══ Provided entries

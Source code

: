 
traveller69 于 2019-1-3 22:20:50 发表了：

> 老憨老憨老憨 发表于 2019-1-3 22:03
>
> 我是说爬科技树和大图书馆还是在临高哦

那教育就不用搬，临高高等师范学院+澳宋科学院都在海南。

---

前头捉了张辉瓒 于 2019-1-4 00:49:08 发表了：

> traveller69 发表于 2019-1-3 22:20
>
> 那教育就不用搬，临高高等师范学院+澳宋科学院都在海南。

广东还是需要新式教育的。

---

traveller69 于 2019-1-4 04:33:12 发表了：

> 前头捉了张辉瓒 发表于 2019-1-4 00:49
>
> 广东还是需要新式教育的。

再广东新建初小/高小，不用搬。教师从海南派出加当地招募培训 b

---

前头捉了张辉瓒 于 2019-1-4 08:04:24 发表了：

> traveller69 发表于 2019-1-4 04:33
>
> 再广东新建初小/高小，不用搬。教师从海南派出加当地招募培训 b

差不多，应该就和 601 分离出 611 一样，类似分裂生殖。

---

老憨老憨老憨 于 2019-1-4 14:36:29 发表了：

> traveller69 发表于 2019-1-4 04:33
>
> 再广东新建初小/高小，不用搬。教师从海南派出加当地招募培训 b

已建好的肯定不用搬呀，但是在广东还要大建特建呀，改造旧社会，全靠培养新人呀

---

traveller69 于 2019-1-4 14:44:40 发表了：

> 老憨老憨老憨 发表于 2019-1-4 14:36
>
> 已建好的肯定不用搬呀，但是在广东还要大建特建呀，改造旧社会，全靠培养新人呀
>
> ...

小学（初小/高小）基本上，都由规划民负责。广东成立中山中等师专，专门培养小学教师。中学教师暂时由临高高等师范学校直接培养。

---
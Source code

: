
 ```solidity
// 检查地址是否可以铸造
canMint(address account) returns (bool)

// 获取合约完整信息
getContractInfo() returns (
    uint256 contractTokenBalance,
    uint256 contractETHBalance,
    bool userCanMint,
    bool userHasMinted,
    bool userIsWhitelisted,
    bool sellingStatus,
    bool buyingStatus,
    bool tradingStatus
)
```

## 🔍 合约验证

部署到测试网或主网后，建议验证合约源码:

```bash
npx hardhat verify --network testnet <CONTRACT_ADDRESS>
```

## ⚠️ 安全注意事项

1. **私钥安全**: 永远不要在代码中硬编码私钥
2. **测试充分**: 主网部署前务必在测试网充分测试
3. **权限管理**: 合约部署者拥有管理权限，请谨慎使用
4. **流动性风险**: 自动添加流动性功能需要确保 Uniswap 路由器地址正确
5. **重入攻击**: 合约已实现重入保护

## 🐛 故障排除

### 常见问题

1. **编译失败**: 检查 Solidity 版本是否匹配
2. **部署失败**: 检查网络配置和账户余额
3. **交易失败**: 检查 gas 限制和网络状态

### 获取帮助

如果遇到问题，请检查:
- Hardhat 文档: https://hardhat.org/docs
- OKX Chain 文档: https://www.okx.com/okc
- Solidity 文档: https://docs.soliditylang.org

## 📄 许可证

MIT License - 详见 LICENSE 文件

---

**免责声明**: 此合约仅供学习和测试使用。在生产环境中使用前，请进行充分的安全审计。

════

## Your instructions
What you give back should be exactly the lines of the entries above from the one containing "发表于 2019-1-4 14:36" to the end, and nothing more.

## Response to the task
> 老憨老憨老憨 发表于 2019-1-4 14:36
>
> 已建好的肯定不用搬呀，但是在广东还要大建特建呀，改造旧社会，全靠培养新人呀
>
> ...

小学（初小/高小）基本上，都由规划民负责。广东成立中山中等师专，专门培养小学教师。中学教师暂时由临高高等师范学校直接培养。

---
Source code

:
 ```solidity
// 检查地址是否可以铸造
canMint(address account) returns (bool)

// 获取合约完整信息
getContractInfo() returns (
    uint256 contractTokenBalance,
    uint256 contractETHBalance,
    bool userCanMint,
    bool userHasMinted,
    bool userIsWhitelisted,
    bool sellingStatus,
    bool buyingStatus,
    bool tradingStatus
)
```

## 🔍 合约验证

部署到测试网或主网后，建议验证合约源码:

```bash
npx hardhat verify --network testnet <CONTRACT_ADDRESS>
```

## ⚠️ 安全注意事项

1. **私钥安全**: 永远不要在代码中硬编码私钥
2. **测试充分**: 主网部署前务必在测试网充分测试
3. **权限管理**: 合约部署者拥有管理权限，请谨慎使用
4. **流动性风险**: 自动添加流动性功能需要确保 Uniswap 路由器地址正确
5. **重入攻击**: 合约已实现重入保护

## 🐛 故障排除

### 常见问题

1. **编译失败**: 检查 Solidity 版本是否匹配
2. **部署失败**: 检查网络配置和账户余额
3. **交易失败**: 检查 gas 限制和网络状态

### 获取帮助

如果遇到问题，请检查:
- Hardhat 文档: https://hardhat.org/docs
- OKX Chain 文档: https://www.okx.com/okc
- Solidity 文档: https://docs.soliditylang.org

## 📄 许可证

MIT License - 详见 LICENSE 文件

---

**免责声明**: 此合约仅供学习和测试使用。在生产环境中使用前，请进行充分的安全审计。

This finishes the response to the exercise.